EXERCISE INSTRUCTIONS:
In the records below, begin at the line containing "Этим мы займёмся" and end at the line containing "Мы изучили Nullable, продолжим"; quote every line in that span exactly, including both boundary lines, and no others.

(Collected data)
-=-=-

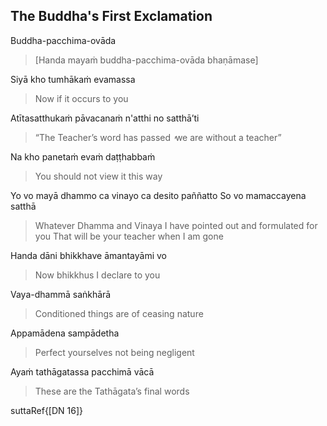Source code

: ## The Buddha's First Exclamation<a id="buddhas-final-instruction"></a>
Buddha-pacchima-ovāda

> [Handa mayaṁ buddha-pacchima-ovāda bhaṇāmase]

Siyā kho tumhākaṁ evamassa

<div class="english">

> Now if it occurs to you

</div>

Atītasatthukaṁ pāvacanaṁ n'atthi no satthā’ti

<div class="english">

> “The Teacher’s word has passed  ̓  we are without a teacher”

</div>

Na kho panetaṁ evaṁ daṭṭhabbaṁ

<div class="english">

> You should not view it this way

</div>

Yo vo mayā dhammo ca vinayo ca desito paññatto
So vo mamaccayena satthā

<div class="english">

> Whatever Dhamma and Vinaya
> I have pointed out and formulated for you
> That will be your teacher when I am gone

</div>

Handa dāni bhikkhave āmantayāmi vo

<div class="english">

> Now bhikkhus I declare to you

</div>

Vaya-dhammā saṅkhārā

<div class="english">

> Conditioned things are of ceasing nature

</div>

Appamādena sampādetha

<div class="english">

> Perfect yourselves not being negligent

</div>

Ayaṁ tathāgatassa pacchimā vācā

<div class="english">

> These are the Tathāgata’s final words

</div>

suttaRef{[DN 16]}
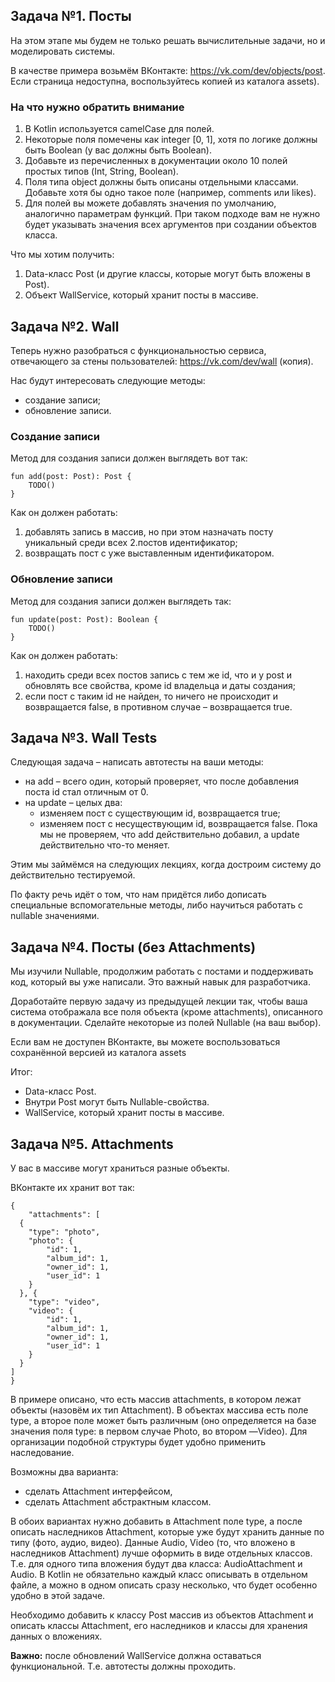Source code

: ## Задача №1. Посты

На этом этапе мы будем не только решать вычислительные задачи, но и моделировать системы.

В качестве примера возьмём ВКонтакте: https://vk.com/dev/objects/post. Если страница недоступна, воспользуйтесь копией из каталога assets).

### На что нужно обратить внимание

1. В Kotlin используется camelCase для полей.
2. Некоторые поля помечены как integer [0, 1], хотя по логике должны быть Boolean (у вас должны быть Boolean).
3. Добавьте из перечисленных в документации около 10 полей простых типов (Int, String, Boolean).
4. Поля типа object должны быть описаны отдельными классами. Добавьте хотя бы одно такое поле (например, comments или likes).
5. Для полей вы можете добавлять значения по умолчанию, аналогично параметрам функций. При таком подходе вам не нужно будет указывать значения всех аргументов при создании объектов класса.
   
Что мы хотим получить:

1. Data-класс Post (и другие классы, которые могут быть вложены в Post).
2. Объект WallService, который хранит посты в массиве.
   
## Задача №2. Wall

Теперь нужно разобраться с функциональностью сервиса, отвечающего за стены пользователей: https://vk.com/dev/wall (копия).

Нас будут интересовать следующие методы:

- создание записи;
- обновление записи.
  
### Создание записи

Метод для создания записи должен выглядеть вот так:

    fun add(post: Post): Post {
        TODO()
    }
Как он должен работать:

1. добавлять запись в массив, но при этом назначать посту уникальный среди всех 2.постов идентификатор;
2. возвращать пост с уже выставленным идентификатором.

### Обновление записи

Метод для создания записи должен выглядеть так:

    fun update(post: Post): Boolean {
        TODO()
    }
Как он должен работать:

1. находить среди всех постов запись с тем же id, что и у post и обновлять все свойства, кроме id владельца и даты создания;
2. если пост с таким id не найден, то ничего не происходит и возвращается false, в противном случае – возвращается true.

## Задача №3. Wall Tests

Следующая задача – написать автотесты на ваши методы:

- на add – всего один, который проверяет, что после добавления поста id стал отличным от 0.
- на update – целых два:
  - изменяем пост с существующим id, возвращается true;
  - изменяем пост с несуществующим id, возвращается false.
Пока мы не проверяем, что add действительно добавил, а update действительно что-то меняет.

Этим мы займёмся на следующих лекциях, когда достроим систему до действительно тестируемой.

По факту речь идёт о том, что нам придётся либо дописать специальные вспомогательные методы, либо научиться работать с nullable значениями.

## Задача №4. Посты (без Attachments)

Мы изучили Nullable, продолжим работать с постами и поддерживать код, который вы уже написали. Это важный навык для разработчика.

Доработайте первую задачу из предыдущей лекции так, чтобы ваша система отображала все поля объекта (кроме attachments), описанного в документации. Сделайте некоторые из полей Nullable (на ваш выбор).

Если вам не доступен ВКонтакте, вы можете воспользоваться сохранённой версией из каталога assets

Итог:

- Data-класс Post.
- Внутри Post могут быть Nullable-свойства.
- WallService, который хранит посты в массиве.

## Задача №5. Attachments

У вас в массиве могут храниться разные объекты.

ВКонтакте их хранит вот так:
 
    {
        "attachments": [
      {
        "type": "photo",
        "photo": {
            "id": 1,
            "album_id": 1,
            "owner_id": 1,
            "user_id": 1
        }
      }, {
        "type": "video",
        "video": {
            "id": 1,
            "album_id": 1,
            "owner_id": 1,
            "user_id": 1
        }
      }
    ]
    }
 
В примере описано, что есть массив attachments, в котором лежат объекты (назовём их тип  Attachment). В объектах массива есть поле type, а второе поле может быть различным (оно определяется на базе значения поля type: в первом случае Photo, во втором —Video). Для организации подобной структуры будет удобно применить наследование.

Возможны два варианта:

- сделать Attachment интерфейсом,
- сделать Attachment абстрактным классом.
  
В обоих вариантах нужно добавить в Attachment поле type, а после описать наследников Attachment, которые уже будут хранить данные по типу (фото, аудио, видео). Данные Audio, Video (то, что вложено в наследников Attachment) лучше оформить в виде отдельных классов. Т.е. для одного типа вложения будут два класса: AudioAttachment и Audio. В Kotlin не обязательно каждый класс описывать в отдельном файле, а можно в одном описать сразу несколько, что будет особенно удобно в этой задаче.

Необходимо добавить к классу Post массив из объектов Attachment и описать классы Attachment, его наследников и классы для хранения данных о вложениях.

__Важно:__ после обновлений WallService должна оставаться функциональной. Т.е. автотесты должны проходить.
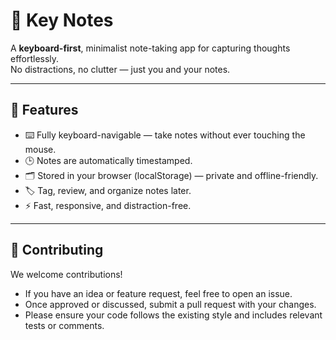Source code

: # 🎹 Key Notes

A **keyboard-first**, minimalist note-taking app for capturing thoughts effortlessly.  
No distractions, no clutter — just you and your notes.

---

## 🚀 Features

- ⌨️ Fully keyboard-navigable — take notes without ever touching the mouse.
- 🕒 Notes are automatically timestamped.
- 🗂 Stored in your browser (localStorage) — private and offline-friendly.
- 🏷️ Tag, review, and organize notes later.
- ⚡ Fast, responsive, and distraction-free.

---

## 🤝 Contributing

We welcome contributions!

- If you have an idea or feature request, feel free to open an issue.
- Once approved or discussed, submit a pull request with your changes.
- Please ensure your code follows the existing style and includes relevant tests or comments.
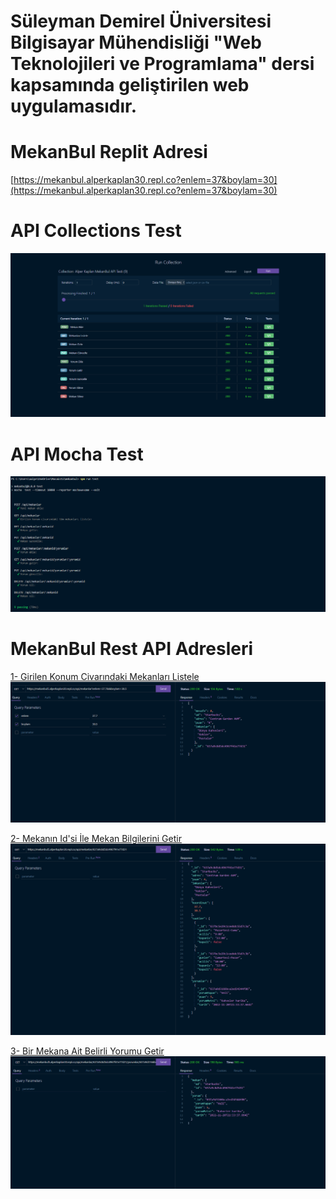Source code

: # Süleyman Demirel Üniversitesi Bilgisayar Mühendisliği "Web Teknolojileri ve Programlama" dersi kapsamında geliştirilen web uygulamasıdır.

# MekanBul Replit Adresi
[https://mekanbul.alperkaplan30.repl.co?enlem=37&boylam=30](https://mekanbul.alperkaplan30.repl.co?enlem=37&boylam=30)

# API Collections Test
![](images/collectionrunall.png)

# API Mocha Test
![](images/npmruntest.png)

# MekanBul Rest API Adresleri

[1- Girilen Konum Civarındaki Mekanları Listele](https://mekanbul5.alperkaplan30.repl.co/api/mekanlar?enlem=37.7&&boylam=30.5)
![](images/mekanlarilistele.png)

[2- Mekanın Id'si İle Mekan Bilgilerini Getir](https://mekanbul5.alperkaplan30.repl.co/api/mekanlar/637a9c8d5dc4967f41e77d31)
![](images/mekangetir.png)

[3- Bir Mekana Ait Belirli Yorumu Getir](https://mekanbul5.alperkaplan30.repl.co/api/mekanlar/637a9c8d5dc4967f41e77d31/yorumlar/637a9d3166bca2ed24344f86)
![](images/yorumgetir.png)
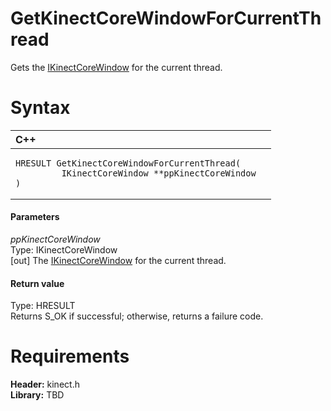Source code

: GetKinectCoreWindowForCurrentThread  
===================================  

Gets the [IKinectCoreWindow](../Interfaces/IKinectCoreWindow_Interface.md) for the current thread. <span id="syntaxSection"></span>

Syntax  
======  

<table>
<colgroup>
<col width="100%" />
</colgroup>
<thead>
<tr class="header">
<th align="left">C++</th>
</tr>
</thead>
<tbody>
<tr class="odd">
<td align="left"><pre><code>HRESULT GetKinectCoreWindowForCurrentThread(  
         IKinectCoreWindow **ppKinectCoreWindow  
)</code></pre></td>
</tr>
</tbody>
</table>

<span id="ID4EK"></span>
#### Parameters  

*ppKinectCoreWindow*    
Type: IKinectCoreWindow  
[out] The [IKinectCoreWindow](../Interfaces/IKinectCoreWindow_Interface.md) for the current thread.  

<span id="ID4ER"></span>
#### Return value  

Type: HRESULT  
Returns S\_OK if successful; otherwise, returns a failure code.  

<span id="requirements"></span>

Requirements  
============  

**Header:** kinect.h  
**Library:** TBD  



<!--Please do not edit the data in the comment block below.-->
<!--
TOCTitle : GetKinectCoreWindowForCurrentThread
RLTitle : GetKinectCoreWindowForCurrentThread
KeywordK : GetKinectCoreWindowForCurrentThread
KeywordF : GetKinectCoreWindowForCurrentThread
KeywordF : Microsoft.Kinect.kinect.GetKinectCoreWindowForCurrentThread(IKinectCoreWindow@)
KeywordA : M:Microsoft.Kinect.kinect.GetKinectCoreWindowForCurrentThread(IKinectCoreWindow@)
AssetID : M:Microsoft.Kinect.kinect.GetKinectCoreWindowForCurrentThread(IKinectCoreWindow@)
Locale : en-us
CommunityContent : 1
APIType : Managed
APILocation : 
APIName : Microsoft.Kinect.kinect.GetKinectCoreWindowForCurrentThread
TargetOS : Windows
TopicType : kbSyntax
DevLang : C++
DocSet : K4Wv2
ProjType : K4Wv2Proj
Technology : Kinect for Windows
Product : Kinect for Windows SDK v2
productversion : 20
-->
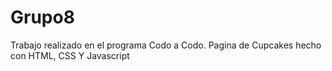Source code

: # Grupo8
Trabajo realizado en el programa Codo a Codo. Pagina de Cupcakes hecho con HTML, CSS Y Javascript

-=-=-

EXERCISE OUTPUT:
Этим мы займёмся на следующих лекциях, когда достроим систему до действительно тестируемой.

По факту речь идёт о том, что нам придётся либо дописать специальные вспомогательные методы, либо научиться работать с nullable значениями.

## Задача №4. Посты (без Attachments)

Мы изучили Nullable, продолжим работать с постами и поддерживать код, который вы уже написали. Это важный навык для разработчика.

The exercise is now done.